A Lay Interpretation of Statistical Significance and p-values: Slow Burn, Love at First Sight or Enduring Love?

It's rare that a lay interpretation of a technical matter will be more accurate or less misleading than its technical one, but in the case of statistical significance and the metric used to quantify it, the p-value, this is probably true. This post goes out to all non-technical folks and Statisticians/Data Scientists alike, as what people have studied in rigorous Statistics courses has, surprisingly to many Statisticians/Data Scientists even, been flawed all along.

First, what is the usual technical (but also couched as 'lay,' at least in technical circles) interpretation of a p-value? Say you're trying to see if there's a statistically significant difference between the means of an outcome like height between two groups. Then, the p-value is the probability that you will see a result (a difference in mean heights between the two groups) at least as large as what you're seeing from sampling if there were truly no difference in means between the two groups in the entire population. The importance of this lies in the intuition that it is very unlikely (p-value is very small) that the mean heights of the two samples from each of the two groups would be so vastly different if they were truly the same. Therefore, it's likely to be the case that the mean heights in these two different populations truly differ from each other. In Statistics, the phrase 'truly differ' is not used, but instead, 'are statistically significantly different' is. Does this necessarily mean that there is a large, meaningful difference between the two groups? No, and that's probably why terms like 'significantly different' (without 'statistically' preceding it), 'truly different' and all manner of more concise and 'human' terms are not to be used in the case of hypothesis testing (or what the non-Statistical community calls 'A/B testing') or statistical regression modeling that outputs p-values. The term 'statistically significant' has a very specific interpretation. Unfortunately, the definition in terms of probability that I gave above has long been debunked as quantitatively inaccurate, though it is still the standard definition taught in school and used at work. For those who're interested in its very complex and esoteric quantitative definition, you know how to find it. Nevertheless, understanding the definition above will partly lead us to a very good understanding of the only 2 things you really need to know about statistical significance:

  1. It is affected by sample size. The larger the sample, the greater the likelihood that your p-value will be below 0.05, which is the standard criterion for declaring statistical significance.
  2. It is affected by magnitude of 'effect size.' The larger the difference in means or proportions between your two groups, the greater the likelihood of attaining statistical significance.

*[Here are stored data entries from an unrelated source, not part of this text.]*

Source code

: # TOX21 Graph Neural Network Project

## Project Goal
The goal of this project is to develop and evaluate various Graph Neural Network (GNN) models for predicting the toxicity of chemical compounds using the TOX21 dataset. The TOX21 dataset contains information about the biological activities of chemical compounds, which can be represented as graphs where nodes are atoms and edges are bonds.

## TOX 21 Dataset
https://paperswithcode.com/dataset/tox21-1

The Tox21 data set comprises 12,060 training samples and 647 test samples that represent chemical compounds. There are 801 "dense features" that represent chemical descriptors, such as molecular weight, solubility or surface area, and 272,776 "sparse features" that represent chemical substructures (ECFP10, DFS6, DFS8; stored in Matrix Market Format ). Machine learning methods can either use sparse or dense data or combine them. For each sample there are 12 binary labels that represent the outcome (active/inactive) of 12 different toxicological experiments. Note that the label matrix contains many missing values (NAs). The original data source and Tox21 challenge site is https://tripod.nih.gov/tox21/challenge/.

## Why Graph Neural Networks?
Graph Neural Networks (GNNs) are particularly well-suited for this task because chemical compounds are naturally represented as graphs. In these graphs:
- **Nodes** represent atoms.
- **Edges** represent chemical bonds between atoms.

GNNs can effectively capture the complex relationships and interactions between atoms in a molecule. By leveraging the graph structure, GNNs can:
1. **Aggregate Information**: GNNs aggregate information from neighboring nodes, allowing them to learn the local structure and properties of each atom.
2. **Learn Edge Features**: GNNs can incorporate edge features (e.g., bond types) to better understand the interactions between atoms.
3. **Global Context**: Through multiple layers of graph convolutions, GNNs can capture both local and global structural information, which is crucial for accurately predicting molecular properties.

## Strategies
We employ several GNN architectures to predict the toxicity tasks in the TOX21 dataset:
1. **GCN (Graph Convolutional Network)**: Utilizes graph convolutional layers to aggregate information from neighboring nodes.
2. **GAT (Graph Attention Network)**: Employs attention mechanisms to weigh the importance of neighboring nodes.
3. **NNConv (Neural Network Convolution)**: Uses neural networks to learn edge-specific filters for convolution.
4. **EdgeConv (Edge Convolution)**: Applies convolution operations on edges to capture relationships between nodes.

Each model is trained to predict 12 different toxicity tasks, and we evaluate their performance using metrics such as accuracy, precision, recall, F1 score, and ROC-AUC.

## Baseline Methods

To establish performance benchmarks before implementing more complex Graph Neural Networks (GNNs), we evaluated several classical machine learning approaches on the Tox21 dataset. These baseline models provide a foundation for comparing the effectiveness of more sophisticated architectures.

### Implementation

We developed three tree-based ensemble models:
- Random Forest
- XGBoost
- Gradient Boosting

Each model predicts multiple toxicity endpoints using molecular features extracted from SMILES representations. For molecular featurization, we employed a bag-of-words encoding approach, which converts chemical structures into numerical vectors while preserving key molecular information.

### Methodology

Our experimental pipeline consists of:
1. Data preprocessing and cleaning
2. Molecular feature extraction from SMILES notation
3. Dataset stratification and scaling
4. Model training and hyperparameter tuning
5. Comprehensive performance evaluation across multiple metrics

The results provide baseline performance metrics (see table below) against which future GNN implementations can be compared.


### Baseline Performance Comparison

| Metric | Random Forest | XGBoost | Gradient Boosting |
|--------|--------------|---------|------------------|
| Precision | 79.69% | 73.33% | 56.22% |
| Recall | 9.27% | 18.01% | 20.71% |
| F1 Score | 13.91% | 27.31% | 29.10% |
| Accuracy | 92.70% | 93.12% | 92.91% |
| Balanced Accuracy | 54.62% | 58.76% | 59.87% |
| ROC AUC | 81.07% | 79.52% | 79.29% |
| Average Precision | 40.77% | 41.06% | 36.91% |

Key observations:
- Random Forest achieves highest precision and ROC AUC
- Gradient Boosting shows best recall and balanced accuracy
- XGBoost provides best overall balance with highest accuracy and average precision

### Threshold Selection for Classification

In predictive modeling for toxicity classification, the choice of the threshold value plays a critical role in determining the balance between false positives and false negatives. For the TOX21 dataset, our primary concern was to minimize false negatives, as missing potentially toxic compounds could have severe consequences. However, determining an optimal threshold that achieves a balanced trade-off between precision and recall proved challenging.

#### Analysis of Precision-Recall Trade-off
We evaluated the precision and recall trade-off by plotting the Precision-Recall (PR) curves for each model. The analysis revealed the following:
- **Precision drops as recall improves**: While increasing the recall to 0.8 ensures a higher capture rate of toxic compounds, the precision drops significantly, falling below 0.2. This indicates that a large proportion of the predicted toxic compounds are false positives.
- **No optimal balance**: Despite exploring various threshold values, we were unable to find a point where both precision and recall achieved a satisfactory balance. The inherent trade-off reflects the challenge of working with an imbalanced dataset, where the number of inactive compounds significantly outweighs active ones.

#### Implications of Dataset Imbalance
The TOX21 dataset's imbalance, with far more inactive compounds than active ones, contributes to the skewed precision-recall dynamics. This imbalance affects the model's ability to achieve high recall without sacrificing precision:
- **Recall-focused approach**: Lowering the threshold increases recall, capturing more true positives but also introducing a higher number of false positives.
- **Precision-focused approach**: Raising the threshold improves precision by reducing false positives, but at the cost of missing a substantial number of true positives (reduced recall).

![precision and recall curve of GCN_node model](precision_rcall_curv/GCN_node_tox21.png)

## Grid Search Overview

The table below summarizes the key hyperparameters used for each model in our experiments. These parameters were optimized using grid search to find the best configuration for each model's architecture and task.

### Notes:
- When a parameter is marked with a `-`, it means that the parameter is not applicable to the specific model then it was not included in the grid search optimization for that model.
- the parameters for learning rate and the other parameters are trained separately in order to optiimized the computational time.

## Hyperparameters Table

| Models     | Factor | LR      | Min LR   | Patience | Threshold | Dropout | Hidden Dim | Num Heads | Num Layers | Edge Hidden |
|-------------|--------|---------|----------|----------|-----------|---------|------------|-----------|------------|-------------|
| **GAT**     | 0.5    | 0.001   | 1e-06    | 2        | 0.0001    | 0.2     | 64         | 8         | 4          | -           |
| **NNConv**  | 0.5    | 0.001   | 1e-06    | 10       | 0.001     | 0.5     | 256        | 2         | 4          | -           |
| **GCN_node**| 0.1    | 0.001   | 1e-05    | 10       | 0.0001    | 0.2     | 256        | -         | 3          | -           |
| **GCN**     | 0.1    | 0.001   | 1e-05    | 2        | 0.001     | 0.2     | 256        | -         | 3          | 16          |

Often, people without a background in Statistics (I don't necessarily mean academically) are unaware of or forget about the two factors above that determine statistical significance, and thus jump to wrong conclusions when they view p-values. You can't really blame them, given that the media often use terms like 'significant factors' (not 'statistically significant factors') with meanings that lay people conflate with the meaning of 'statistically significant.' It's not exactly the fault of these media in cases where they never meant to convey any statistical perspective, and besides, the use of the word 'significant' to mean 'substantial' is so prevalent in everyday language that it's easy for most people to assume 'statistically significant' means 'substantial' in whatever way they assume 'substantial' means. If someone who's not statistically trained sees that a p-value is >0.05, they may just assume that an input variable in a regression model has no intrinsic association with the outcome variable. It is right, however, to think that there is no statistically significant association - yet. The sample size may simply not have been huge enough and perhaps statistical significance will emerge in the future when a greater sample has been gathered. On the other hand, just because an input variable is statistically significant doesn't necessarily mean that it has much business value; it could be statistically significant just because the sample size used is huge, such that even a small 'effect size' on the outcome variable allows the variable to be statistically significance. I put the term 'effect size' in quotes simply because I wanted to avoid any confusion that the variable has a causal effect on the outcome variable. This 'effect size' (called a coefficient in regression modeling) is the magnitude of the association with the outcome variable, quantifying how much the outcome variable changes when one increases one unit of the input variable, holding all other variables at a constant level.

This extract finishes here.